Сколько ни оттягивай страшные мгновенья, а глаза открывать надо. И вот мучительно разлепливаю вежды — передо мной река, за рекой — лес, за лесом — солнышко первые свои лучи перышками на небо набрасывает. Стало быть, это Волхов, и мы все еще в Ладоге, а я — несчастный и грешный отрок Савва. Надо бы уж что-то и ответить господину своему, покуда он не обласкал мою спину еще чем-нибудь тяжелым и убийственным.
— Ужели вся Земля Русская, Славич, миленький?
— И никакой я тебе не миленький! — отвечает князь светлый, и в голосе его я лишь едва-едва угадываю, что он еще каким-то единственным оставшимся перышком меня любит, хотя и гневается без всякой меры. Что же я такое учудил намедни? Отрывками в гудящей от боли голове моей пронеслись вихрем осколки событий — вот я дерусь с Ратмиром, все норовлю прямо в рыло ему заехать, убить хочу… вот меня в окно бросают… вот я снова возвращаюсь и все кричу: «Ладко, братушка! Разве и ты супротив меня?»… и снова меня всем миром валят и мутузят… Да за что же?!.

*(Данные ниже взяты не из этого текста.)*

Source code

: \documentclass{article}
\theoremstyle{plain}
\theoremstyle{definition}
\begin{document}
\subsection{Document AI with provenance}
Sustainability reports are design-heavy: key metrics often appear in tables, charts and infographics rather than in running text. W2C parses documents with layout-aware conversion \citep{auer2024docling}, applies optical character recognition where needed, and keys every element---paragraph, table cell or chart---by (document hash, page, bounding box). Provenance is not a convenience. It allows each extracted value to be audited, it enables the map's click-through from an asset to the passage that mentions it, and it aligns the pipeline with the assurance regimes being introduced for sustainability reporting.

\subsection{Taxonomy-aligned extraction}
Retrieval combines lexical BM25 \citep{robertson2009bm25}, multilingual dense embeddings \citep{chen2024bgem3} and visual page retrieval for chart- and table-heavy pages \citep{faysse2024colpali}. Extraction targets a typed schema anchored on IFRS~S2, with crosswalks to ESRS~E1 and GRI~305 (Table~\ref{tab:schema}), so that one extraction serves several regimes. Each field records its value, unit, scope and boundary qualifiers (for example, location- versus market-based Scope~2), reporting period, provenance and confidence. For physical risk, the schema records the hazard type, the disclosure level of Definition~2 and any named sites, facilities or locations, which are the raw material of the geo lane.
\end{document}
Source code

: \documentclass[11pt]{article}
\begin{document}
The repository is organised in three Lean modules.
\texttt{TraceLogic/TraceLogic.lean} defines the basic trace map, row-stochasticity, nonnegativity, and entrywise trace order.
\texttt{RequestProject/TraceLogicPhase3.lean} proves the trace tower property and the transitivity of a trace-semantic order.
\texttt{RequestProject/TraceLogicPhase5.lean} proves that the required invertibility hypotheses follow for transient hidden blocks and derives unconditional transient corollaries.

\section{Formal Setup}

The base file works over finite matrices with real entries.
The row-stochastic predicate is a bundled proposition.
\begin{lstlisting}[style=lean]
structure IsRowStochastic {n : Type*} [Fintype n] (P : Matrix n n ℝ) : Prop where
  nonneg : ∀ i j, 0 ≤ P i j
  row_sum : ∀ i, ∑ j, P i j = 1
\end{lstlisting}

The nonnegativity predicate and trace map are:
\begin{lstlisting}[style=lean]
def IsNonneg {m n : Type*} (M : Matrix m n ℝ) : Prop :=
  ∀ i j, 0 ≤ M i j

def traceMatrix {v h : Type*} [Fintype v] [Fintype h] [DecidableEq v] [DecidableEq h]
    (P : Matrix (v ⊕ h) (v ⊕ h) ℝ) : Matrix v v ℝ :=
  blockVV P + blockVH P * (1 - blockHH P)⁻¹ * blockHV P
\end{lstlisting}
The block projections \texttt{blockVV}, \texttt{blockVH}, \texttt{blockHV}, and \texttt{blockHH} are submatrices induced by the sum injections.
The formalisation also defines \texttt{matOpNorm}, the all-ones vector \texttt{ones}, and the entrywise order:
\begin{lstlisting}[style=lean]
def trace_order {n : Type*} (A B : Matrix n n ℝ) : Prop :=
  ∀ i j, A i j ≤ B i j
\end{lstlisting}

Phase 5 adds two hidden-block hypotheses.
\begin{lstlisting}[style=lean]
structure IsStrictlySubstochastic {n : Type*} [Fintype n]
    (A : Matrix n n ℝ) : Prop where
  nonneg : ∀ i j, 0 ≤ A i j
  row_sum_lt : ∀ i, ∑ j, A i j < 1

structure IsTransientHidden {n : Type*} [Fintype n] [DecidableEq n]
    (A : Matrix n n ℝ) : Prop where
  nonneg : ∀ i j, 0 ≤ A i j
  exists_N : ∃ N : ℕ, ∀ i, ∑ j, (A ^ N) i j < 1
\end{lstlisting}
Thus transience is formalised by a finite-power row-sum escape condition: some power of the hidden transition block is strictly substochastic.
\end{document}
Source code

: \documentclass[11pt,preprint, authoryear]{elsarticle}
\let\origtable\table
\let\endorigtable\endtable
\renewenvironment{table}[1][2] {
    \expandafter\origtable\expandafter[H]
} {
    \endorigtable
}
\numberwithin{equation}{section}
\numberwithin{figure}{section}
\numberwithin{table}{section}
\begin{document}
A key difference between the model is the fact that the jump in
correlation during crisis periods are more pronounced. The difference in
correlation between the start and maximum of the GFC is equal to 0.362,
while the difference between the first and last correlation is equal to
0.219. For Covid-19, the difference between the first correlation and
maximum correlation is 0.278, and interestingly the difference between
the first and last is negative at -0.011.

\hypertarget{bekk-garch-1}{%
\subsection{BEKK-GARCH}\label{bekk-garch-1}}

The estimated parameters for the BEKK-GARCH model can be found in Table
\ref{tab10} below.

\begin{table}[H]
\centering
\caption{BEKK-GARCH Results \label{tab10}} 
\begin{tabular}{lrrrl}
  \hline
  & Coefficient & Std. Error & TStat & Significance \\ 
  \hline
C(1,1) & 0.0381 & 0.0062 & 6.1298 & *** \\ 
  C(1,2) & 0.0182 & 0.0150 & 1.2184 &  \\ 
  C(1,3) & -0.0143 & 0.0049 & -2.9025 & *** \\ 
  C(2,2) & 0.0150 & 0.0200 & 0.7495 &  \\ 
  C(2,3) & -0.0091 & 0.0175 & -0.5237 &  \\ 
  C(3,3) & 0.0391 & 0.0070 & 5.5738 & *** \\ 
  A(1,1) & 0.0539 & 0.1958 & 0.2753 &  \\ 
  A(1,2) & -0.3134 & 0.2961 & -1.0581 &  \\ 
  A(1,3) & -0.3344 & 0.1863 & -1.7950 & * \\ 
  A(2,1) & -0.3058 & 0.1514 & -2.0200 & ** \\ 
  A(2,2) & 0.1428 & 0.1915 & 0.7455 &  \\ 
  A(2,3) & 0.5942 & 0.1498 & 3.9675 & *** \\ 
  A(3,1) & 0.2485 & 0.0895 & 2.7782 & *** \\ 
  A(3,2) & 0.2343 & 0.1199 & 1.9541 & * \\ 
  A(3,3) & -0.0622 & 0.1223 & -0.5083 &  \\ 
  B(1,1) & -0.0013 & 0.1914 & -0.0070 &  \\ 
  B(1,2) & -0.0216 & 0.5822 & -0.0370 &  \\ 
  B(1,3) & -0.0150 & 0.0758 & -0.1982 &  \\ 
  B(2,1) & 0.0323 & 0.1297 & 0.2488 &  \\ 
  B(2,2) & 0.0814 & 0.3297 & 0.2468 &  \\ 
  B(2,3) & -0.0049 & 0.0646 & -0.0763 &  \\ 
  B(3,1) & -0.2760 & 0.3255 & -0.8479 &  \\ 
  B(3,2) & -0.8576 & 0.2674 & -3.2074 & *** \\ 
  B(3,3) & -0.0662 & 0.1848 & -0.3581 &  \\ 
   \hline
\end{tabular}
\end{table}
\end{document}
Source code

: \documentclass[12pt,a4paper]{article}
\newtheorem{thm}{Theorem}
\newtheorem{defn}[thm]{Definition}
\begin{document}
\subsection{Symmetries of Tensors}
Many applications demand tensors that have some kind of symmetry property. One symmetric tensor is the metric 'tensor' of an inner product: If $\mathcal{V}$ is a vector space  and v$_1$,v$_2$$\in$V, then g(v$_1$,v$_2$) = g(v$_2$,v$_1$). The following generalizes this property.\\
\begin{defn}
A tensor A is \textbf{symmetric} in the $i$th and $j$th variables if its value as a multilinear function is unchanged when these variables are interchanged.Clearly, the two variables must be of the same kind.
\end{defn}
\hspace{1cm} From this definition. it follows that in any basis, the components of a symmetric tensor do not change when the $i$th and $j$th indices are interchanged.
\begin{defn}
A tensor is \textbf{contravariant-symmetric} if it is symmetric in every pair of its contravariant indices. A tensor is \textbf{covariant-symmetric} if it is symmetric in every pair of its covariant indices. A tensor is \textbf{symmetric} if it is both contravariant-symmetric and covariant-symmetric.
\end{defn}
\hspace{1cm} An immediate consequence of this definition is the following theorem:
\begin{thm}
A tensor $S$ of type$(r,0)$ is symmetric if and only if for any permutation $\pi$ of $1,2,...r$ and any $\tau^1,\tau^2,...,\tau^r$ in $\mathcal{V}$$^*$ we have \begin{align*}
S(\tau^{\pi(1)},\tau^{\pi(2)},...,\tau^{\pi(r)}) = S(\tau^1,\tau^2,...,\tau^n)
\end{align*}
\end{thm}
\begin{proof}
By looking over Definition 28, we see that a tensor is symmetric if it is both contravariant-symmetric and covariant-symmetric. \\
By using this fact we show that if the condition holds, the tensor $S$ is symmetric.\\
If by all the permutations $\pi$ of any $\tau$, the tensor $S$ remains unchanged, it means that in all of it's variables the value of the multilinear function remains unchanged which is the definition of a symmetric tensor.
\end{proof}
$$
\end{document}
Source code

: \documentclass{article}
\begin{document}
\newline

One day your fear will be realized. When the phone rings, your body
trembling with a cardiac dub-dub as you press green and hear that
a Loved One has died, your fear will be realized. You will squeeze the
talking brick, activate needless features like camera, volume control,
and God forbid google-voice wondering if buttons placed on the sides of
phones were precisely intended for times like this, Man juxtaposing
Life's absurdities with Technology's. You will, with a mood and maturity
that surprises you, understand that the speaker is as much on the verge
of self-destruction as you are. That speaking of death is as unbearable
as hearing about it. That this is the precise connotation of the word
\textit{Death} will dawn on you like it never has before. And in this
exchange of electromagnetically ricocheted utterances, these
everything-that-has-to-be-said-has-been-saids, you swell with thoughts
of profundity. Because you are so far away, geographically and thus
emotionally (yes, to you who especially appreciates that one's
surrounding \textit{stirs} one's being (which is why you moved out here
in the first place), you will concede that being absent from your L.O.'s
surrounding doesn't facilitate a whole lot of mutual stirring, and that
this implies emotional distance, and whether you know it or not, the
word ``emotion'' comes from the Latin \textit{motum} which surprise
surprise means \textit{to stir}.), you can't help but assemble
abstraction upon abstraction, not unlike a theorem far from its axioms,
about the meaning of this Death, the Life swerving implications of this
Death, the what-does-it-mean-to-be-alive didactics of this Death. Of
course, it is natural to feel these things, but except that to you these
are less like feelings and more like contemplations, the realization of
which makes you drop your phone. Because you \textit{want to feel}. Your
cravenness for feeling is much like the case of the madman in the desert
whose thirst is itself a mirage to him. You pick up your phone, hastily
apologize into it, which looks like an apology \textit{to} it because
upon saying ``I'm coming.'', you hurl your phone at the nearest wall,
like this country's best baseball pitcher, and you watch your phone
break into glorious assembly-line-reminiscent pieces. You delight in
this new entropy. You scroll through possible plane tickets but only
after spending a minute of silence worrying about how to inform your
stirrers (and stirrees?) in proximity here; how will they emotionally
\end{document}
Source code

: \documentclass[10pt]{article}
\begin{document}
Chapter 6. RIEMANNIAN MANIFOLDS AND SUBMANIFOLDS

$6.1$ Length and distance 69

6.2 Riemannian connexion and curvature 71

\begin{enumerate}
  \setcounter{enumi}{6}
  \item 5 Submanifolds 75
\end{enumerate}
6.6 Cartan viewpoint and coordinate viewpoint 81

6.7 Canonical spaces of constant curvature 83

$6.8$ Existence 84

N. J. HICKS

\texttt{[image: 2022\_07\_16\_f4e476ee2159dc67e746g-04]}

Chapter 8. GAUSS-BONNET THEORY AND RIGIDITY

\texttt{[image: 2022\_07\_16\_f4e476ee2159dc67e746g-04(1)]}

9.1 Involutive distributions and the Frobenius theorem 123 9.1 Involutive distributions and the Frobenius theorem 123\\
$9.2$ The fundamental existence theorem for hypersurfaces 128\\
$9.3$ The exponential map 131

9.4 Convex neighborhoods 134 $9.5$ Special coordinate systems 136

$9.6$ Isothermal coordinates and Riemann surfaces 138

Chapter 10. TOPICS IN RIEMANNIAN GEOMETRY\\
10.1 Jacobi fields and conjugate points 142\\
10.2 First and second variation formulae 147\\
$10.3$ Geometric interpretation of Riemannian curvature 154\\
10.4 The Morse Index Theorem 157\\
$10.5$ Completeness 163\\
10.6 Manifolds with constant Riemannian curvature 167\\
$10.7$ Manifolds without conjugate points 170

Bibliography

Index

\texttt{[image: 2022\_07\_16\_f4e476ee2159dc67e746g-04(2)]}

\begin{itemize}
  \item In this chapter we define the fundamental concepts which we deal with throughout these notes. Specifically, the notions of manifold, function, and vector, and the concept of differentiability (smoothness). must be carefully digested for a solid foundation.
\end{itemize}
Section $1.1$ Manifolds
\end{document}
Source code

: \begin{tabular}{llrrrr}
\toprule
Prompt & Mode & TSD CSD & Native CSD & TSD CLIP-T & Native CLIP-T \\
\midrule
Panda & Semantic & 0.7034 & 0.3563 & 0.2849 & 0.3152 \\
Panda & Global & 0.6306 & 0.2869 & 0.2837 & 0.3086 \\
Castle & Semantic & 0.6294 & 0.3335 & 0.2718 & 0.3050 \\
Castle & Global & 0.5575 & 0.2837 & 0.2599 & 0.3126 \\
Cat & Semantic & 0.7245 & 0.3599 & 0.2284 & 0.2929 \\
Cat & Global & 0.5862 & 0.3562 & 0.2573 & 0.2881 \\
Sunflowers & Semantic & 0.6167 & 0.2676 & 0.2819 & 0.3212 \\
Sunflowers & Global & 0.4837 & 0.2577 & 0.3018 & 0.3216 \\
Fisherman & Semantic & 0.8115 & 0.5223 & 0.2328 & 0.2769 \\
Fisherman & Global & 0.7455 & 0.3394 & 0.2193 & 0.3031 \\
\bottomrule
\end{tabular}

— Ох, Славич, не мучай меня, а возьми нож да убей лучше, раз я такой у тебя поганый отрок!
— Хох! Убейте его! Легкого спасения себе захотел! Подло безобразничал и подло от ответа уйти хочешь? Не выйдет, собака! Вставай на ноги и принимай действительность!
Легко сказать — вставай!.. А если встать нет никакой возможности?
— Дай отсрочку, свете мой светлый! Голова будто ад клокочет. Врал вчера Ладко, что от его напоев никакого болезного похмелья не бывает. Все-таки, согласись, Славич, ладожский посадник — невиданный болтух,согласись! Согласен?
— А я говорю, вставай да пойдем со мною. Судить тебя сейчас будем!
— Ну встаю уж…
Ох, братики, до чего же встать было трудно! Все так и плыло в глазах. Глянул на Славича — туча! Громы в нем рокочут, молнии поблескивают, сейчас как громыхнет во всю силу, как полыхнет огнедышащим пе-руном!.. Но что же такое было вчера, если даже суд надо мной затевается?.. Иду следом за князем моим, а вспоминаются по-прежнему только осколки — вот я во время пиршества с Ратмиром перебраниваюсь, курячьей ногой в него швыряю… вот мы со Свякой тайно к его девойкам улизнули… эх ты, грешно вспомнить, с девойками-то я поучаствовал!.. Как же теперь в глаза невесте загляну?.. А главное, Александр и Ратмир нас застукали… Видать из-за этого я потом с Ратмиркой и схлестнулся… А Ладко, предатель, недолго на моей стороне был, когда уже побоище развернулось…
— Славич! Да погоди ты, княже любезный! Ну хотя бы расскажи, за что меня судить будете? Неужто я убил кого-нибудь?
— Кабы убил, аспид, так теперь не шед бы со, мною, а лежал бы где-нибудь в углу, завернутый в рогожу.
— Слава Тебе, Господи! Царица Небесная! Архангеле Гаврииле! Святый Савво Стратилате, моли Бога о мне! — взмолился я, но, честно говоря, не столько даже от искреннего обращения к небесному покровительству, а из хитрости— зная, что на Александра
должно подействовать мое вдохновенное, хотя и похмельное, боголюбие.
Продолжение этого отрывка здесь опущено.